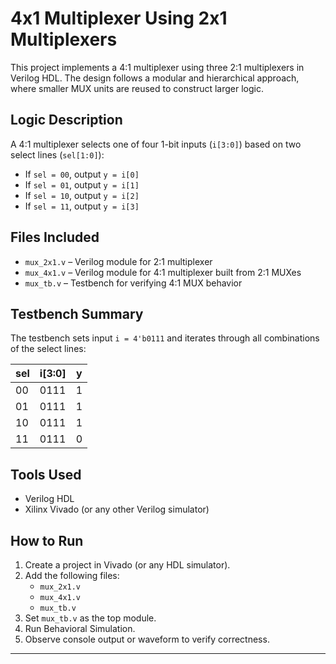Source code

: # 4x1 Multiplexer Using 2x1 Multiplexers

This project implements a 4:1 multiplexer using three 2:1 multiplexers in Verilog HDL. The design follows a modular and hierarchical approach, where smaller MUX units are reused to construct larger logic.

## Logic Description

A 4:1 multiplexer selects one of four 1-bit inputs (`i[3:0]`) based on two select lines (`sel[1:0]`):

- If `sel = 00`, output `y = i[0]`
- If `sel = 01`, output `y = i[1]`
- If `sel = 10`, output `y = i[2]`
- If `sel = 11`, output `y = i[3]`

## Files Included

- `mux_2x1.v` – Verilog module for 2:1 multiplexer
- `mux_4x1.v` – Verilog module for 4:1 multiplexer built from 2:1 MUXes
- `mux_tb.v`  – Testbench for verifying 4:1 MUX behavior

## Testbench Summary

The testbench sets input `i = 4'b0111` and iterates through all combinations of the select lines:

| sel | i[3:0] | y |
|-----|--------|---|
| 00  | 0111   | 1 |
| 01  | 0111   | 1 |
| 10  | 0111   | 1 |
| 11  | 0111   | 0 |

## Tools Used

- Verilog HDL
- Xilinx Vivado (or any other Verilog simulator)

## How to Run

1. Create a project in Vivado (or any HDL simulator).
2. Add the following files:
   - `mux_2x1.v`
   - `mux_4x1.v`
   - `mux_tb.v`
3. Set `mux_tb.v` as the top module.
4. Run Behavioral Simulation.
5. Observe console output or waveform to verify correctness.

---
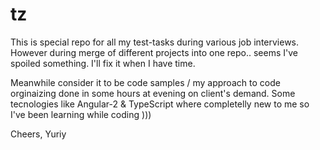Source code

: # tz
This is special repo for all my test-tasks during various job interviews.
However during merge of different projects into one repo.. seems I've spoiled something.
I'll fix it when I have time.

Meanwhile consider it to be code samples / my approach to code orginaizing done in some hours at evening on client's demand.
Some tecnologies like Angular-2 & TypeScript where completelly new to me so I've been learning while coding )))

Cheers,
Yuriy

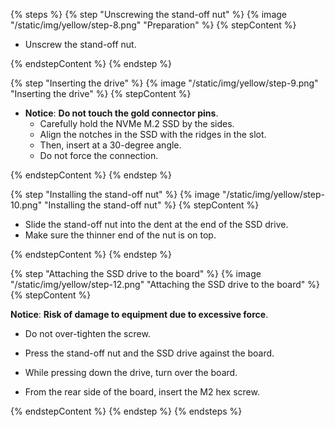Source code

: <!--Installing the NVMe on Yellow with CM4-->

{% steps %}
{% step "Unscrewing the stand-off nut" %}
{% image "/static/img/yellow/step-8.png" "Preparation" %}
{% stepContent %}

- Unscrew the stand-off nut.

{% endstepContent %}
{% endstep %}

{% step "Inserting the drive" %}
{% image "/static/img/yellow/step-9.png" "Inserting the drive" %}
{% stepContent %}

- **Notice**: **Do not touch the gold connector pins**.
  - Carefully hold the NVMe M.2 SSD by the sides.
  - Align the notches in the SSD with the ridges in the slot.
  - Then, insert at a 30-degree angle.
  - Do not force the connection.

{% endstepContent %}
{% endstep %}

{% step "Installing the stand-off nut" %}
{% image "/static/img/yellow/step-10.png" "Installing the stand-off nut" %}
{% stepContent %}

- Slide the stand-off nut into the dent at the end of the SSD drive.
- Make sure the thinner end of the nut is on top.

{% endstepContent %}
{% endstep %}

{% step "Attaching the SSD drive to the board" %}
{% image "/static/img/yellow/step-12.png" "Attaching the SSD drive to the board" %}
{% stepContent %}

  **Notice**: **Risk of damage to equipment due to excessive force**.
  - Do not over-tighten the screw.

- Press the stand-off nut and the SSD drive against the board.
- While pressing down the drive, turn over the board.
- From the rear side of the board, insert the M2 hex screw.


{% endstepContent %}
{% endstep %}
{% endsteps %}
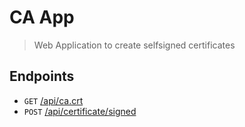 # CA App
> Web Application to create selfsigned certificates

## Endpoints

- `GET` [/api/ca.crt](http://localhost:8000/api/ca.crt)
- `POST` [/api/certificate/signed](http://localhost:8000/api/certificate/signed)

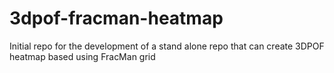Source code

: # 3dpof-fracman-heatmap
Initial repo for the development of a stand alone repo that can create 3DPOF heatmap based using FracMan grid
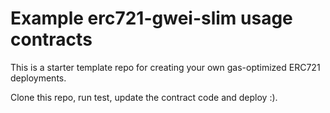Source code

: # Example erc721-gwei-slim usage contracts

This is a starter template repo for creating your own gas-optimized ERC721 deployments.

Clone this repo, run test, update the contract code and deploy :).
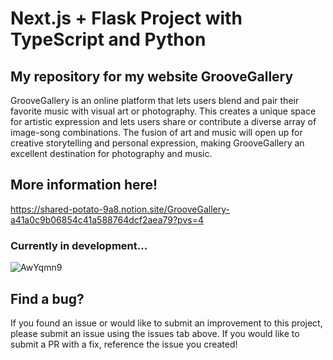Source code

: # Next.js + Flask Project with TypeScript and Python

## My repository for my website GrooveGallery

GrooveGallery is an online platform that lets users blend and pair their favorite music with visual art or photography. This creates a unique space for artistic expression and lets users share or contribute a diverse array of image-song combinations. The fusion of art and music will open up for creative storytelling and personal expression, making GrooveGallery an excellent destination for photography and music.

## More information here!
https://shared-potato-9a8.notion.site/GrooveGallery-a41a0c9b06854c41a588764dcf2aea79?pvs=4

### Currently in development...
![AwYqmn9](https://github.com/brandonhach/GrooveGallery/assets/58790036/ca48af4f-072b-476c-8325-229532697b8e)


## Find a bug?

If you found an issue or would like to submit an improvement to this project, please submit an issue using the issues tab above. If you would like to submit a PR with a fix, reference the issue you created!
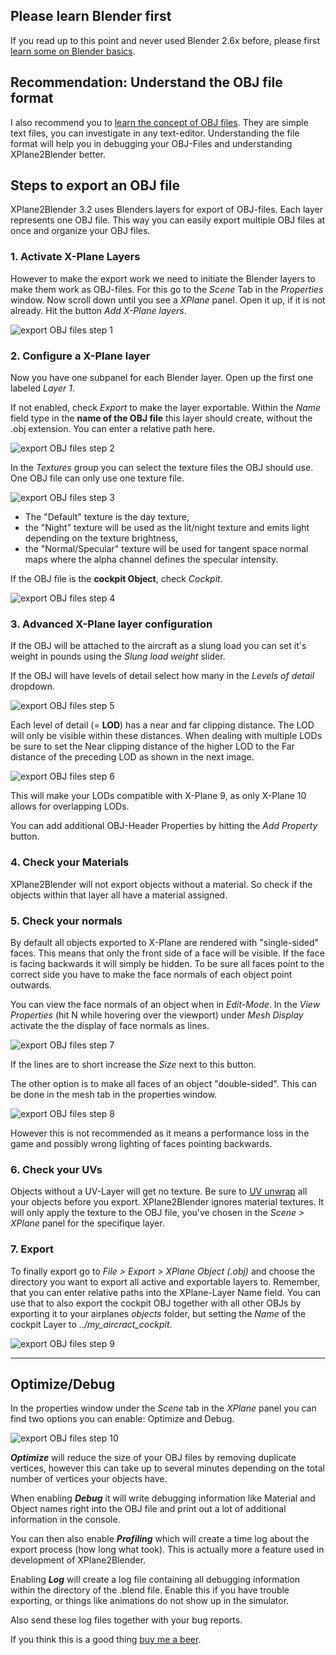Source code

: ## Please learn Blender first
If you read up to this point and never used Blender 2.6x before, please first [learn some on Blender basics](http://www.blender.org/support/).

## Recommendation: Understand the OBJ file format
I also recommend you to [learn the concept of OBJ files](http://developer.x-plane.com/?article=obj8-file-format-specification). They are simple text files, you can investigate in any text-editor. Understanding the file format will help you in debugging your OBJ-Files and understanding XPlane2Blender better.

## Steps to export an OBJ file
XPlane2Blender 3.2 uses Blenders layers for export of OBJ-files. Each layer represents one OBJ file. This way you can easily export multiple OBJ files at once and organize your OBJ files.

### 1. Activate X-Plane Layers

However to make the export work we need to initiate the Blender layers to make them work as OBJ-files.
For this go to the _Scene_ Tab in the _Properties_ window.
Now scroll down until you see a _XPlane_ panel. Open it up, if it is not already. Hit the button _Add X-Plane layers_.

![export OBJ files step 1](./images/docs-3.2x-export-obj-files_1.png)


### 2. Configure a X-Plane layer

Now you have one subpanel for each Blender layer. Open up the first one labeled _Layer 1_.

If not enabled, check _Export_ to make the layer exportable.
Within the _Name_ field type in the **name of the OBJ file** this layer should create, without the .obj extension.
You can enter a relative path here.

![export OBJ files step 2](./images/docs-3.2x-export-obj-files_2.png)

In the _Textures_ group you can select the texture files the OBJ should use. One OBJ file can only use one texture file.

![export OBJ files step 3](./images/docs-3.2x-export-obj-files_3.png)

- The "Default" texture is the day texture,
- the "Night" texture will be used as the lit/night texture and emits light depending on the texture brightness,
- the "Normal/Specular" texture will be used for tangent space normal maps where the alpha channel defines the specular intensity.

If the OBJ file is the **cockpit Object**, check _Cockpit_.

![export OBJ files step 4](./images/docs-3.2x-export-obj-files_4.png)

### 3. Advanced X-Plane layer configuration

If the OBJ will be attached to the aircraft as a slung load you can set it's weight in pounds using the _Slung load weight_ slider.

If the OBJ will have levels of detail select how many in the _Levels of detail_ dropdown.

![export OBJ files step 5](./images/docs-3.2x-export-obj-files_5.png)

Each level of detail (= **LOD**) has a near and far clipping distance. The LOD will only be visible within these distances.
When dealing with multiple LODs be sure to set the Near clipping distance of the higher LOD to the Far distance of the preceding LOD as shown in the next image.

![export OBJ files step 6](./images/docs-3.2x-export-obj-files_6.png)

This will make your LODs compatible with X-Plane 9, as only X-Plane 10 allows for overlapping LODs.

You can add additional OBJ-Header Properties by hitting the _Add Property_ button.


### 4. Check your Materials

XPlane2Blender will not export objects without a material.
So check if the objects within that layer all have a material assigned.


### 5. Check your normals

By default all objects exported to X-Plane are rendered with "single-sided" faces.
This means that only the front side of a face will be visible.
If the face is facing backwards it will simply be hidden.
To be sure all faces point to the correct side you have to make the face normals of each object point outwards.

You can view the face normals of an object when in _Edit-Mode_.
In the _View Properties_ (hit N while hovering over the viewport) under _Mesh Display_ activate the the display of face normals as lines.

![export OBJ files step 7](./images/docs-3.2x-export-obj-files_7.png)

If the lines are to short increase the _Size_ next to this button.

The other option is to make all faces of an object "double-sided".
This can be done in the mesh tab in the properties window.

![export OBJ files step 8](./images/docs-3.2x-export-obj-files_8.png)

However this is not recommended as it means a performance loss in the game and possibly wrong lighting of faces pointing backwards.


### 6. Check your UVs

Objects without a UV-Layer will get no texture.
Be sure to [UV unwrap](http://wiki.blender.org/index.php/Doc:2.6/Manual/Textures/Mapping/UV/Unwrapping) all your objects before you export.
XPlane2Blender ignores material textures.
It will only apply the texture to the OBJ file, you've chosen in the _Scene > XPlane_ panel for the specifique layer.

### 7. Export

To finally export go to _File > Export > XPlane Object (.obj)_ and choose the directory you want to export all active and exportable layers to.
Remember, that you can enter relative paths into the XPlane-Layer Name field.
You can use that to also export the cockpit OBJ together with all other OBJs by exporting it to your airplanes _objects_ folder, but setting the _Name_ of the cockpit Layer to _../my_aircract_cockpit_.

![export OBJ files step 9](images/docs-3.2x-export-obj-files_9.png)

----

## Optimize/Debug

In the properties window under the _Scene_ tab in the _XPlane_ panel you can find two options you can enable: Optimize and Debug.

![export OBJ files step 10](images/docs-3.2x-export-obj-files_10.png)

**_Optimize_** will reduce the size of your OBJ files by removing duplicate vertices, however this can take up to several minutes depending on the total number of vertices your objects have.

When enabling **_Debug_** it will write debugging information like Material and Object names right into the OBJ file and print out a lot of additional information in the console.

You can then also enable **_Profiling_** which will create a time log about the export process (how long what took).
This is actually more a feature used in development of XPlane2Blender.

Enabling **_Log_** will create a log file containing all debugging information within the directory of the .blend file.
Enable this if you have trouble exporting, or things like animations do not show up in the simulator.

Also send these log files together with your bug reports.


If you think this is a good thing [buy me a beer](../../Donations).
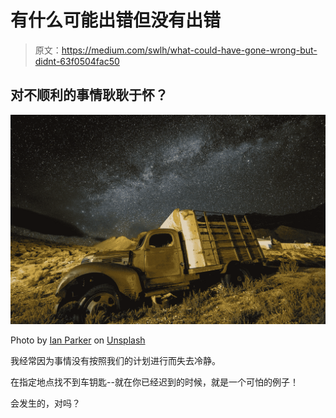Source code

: # 有什么可能出错但没有出错

> 原文：<https://medium.com/swlh/what-could-have-gone-wrong-but-didnt-63f0504fac50>

## 对不顺利的事情耿耿于怀？

![](img/d6eb664508c5805cd83800ebf11dae4d.png)

Photo by [Ian Parker](https://unsplash.com/photos/eNiOrDsQTIo?utm_source=unsplash&utm_medium=referral&utm_content=creditCopyText) on [Unsplash](https://unsplash.com/search/photos/accident?utm_source=unsplash&utm_medium=referral&utm_content=creditCopyText)

我经常因为事情没有按照我们的计划进行而失去冷静。

在指定地点找不到车钥匙--就在你已经迟到的时候，就是一个可怕的例子！

会发生的，对吗？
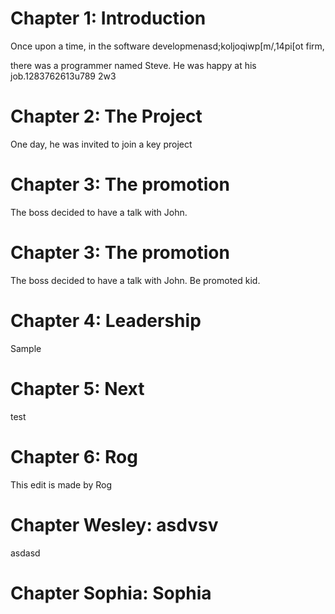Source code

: # Chapter 1: Introduction

Once upon a time, in the software developmenasd;koljoqiwp[m/,14pi[ot firm,

there was a programmer named Steve.
He was happy at his job.1283762613u789 2w3

# Chapter 2: The Project

One day, he was invited to join a key project

# Chapter 3: The promotion

The boss decided to have a talk with John.

# Chapter 3: The promotion

The boss decided to have a talk with John. Be promoted kid.

# Chapter 4: Leadership

Sample



# Chapter 5: Next

test



# Chapter 6: Rog

This edit is made by Rog

# Chapter Wesley: asdvsv
asdasd



# Chapter Sophia: Sophia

■ ■ ■ ■ ■

Exercise description
Give back exactly the lines of the listing above that run from the line with "Now you have" to the line with "### 3. Advanced X-Plane layer configuration", inclusive.

Output for this task
Now you have one subpanel for each Blender layer. Open up the first one labeled _Layer 1_.

If not enabled, check _Export_ to make the layer exportable.
Within the _Name_ field type in the **name of the OBJ file** this layer should create, without the .obj extension.
You can enter a relative path here.

![export OBJ files step 2](./images/docs-3.2x-export-obj-files_2.png)

In the _Textures_ group you can select the texture files the OBJ should use. One OBJ file can only use one texture file.

![export OBJ files step 3](./images/docs-3.2x-export-obj-files_3.png)

- The "Default" texture is the day texture,
- the "Night" texture will be used as the lit/night texture and emits light depending on the texture brightness,
- the "Normal/Specular" texture will be used for tangent space normal maps where the alpha channel defines the specular intensity.

If the OBJ file is the **cockpit Object**, check _Cockpit_.

![export OBJ files step 4](./images/docs-3.2x-export-obj-files_4.png)

### 3. Advanced X-Plane layer configuration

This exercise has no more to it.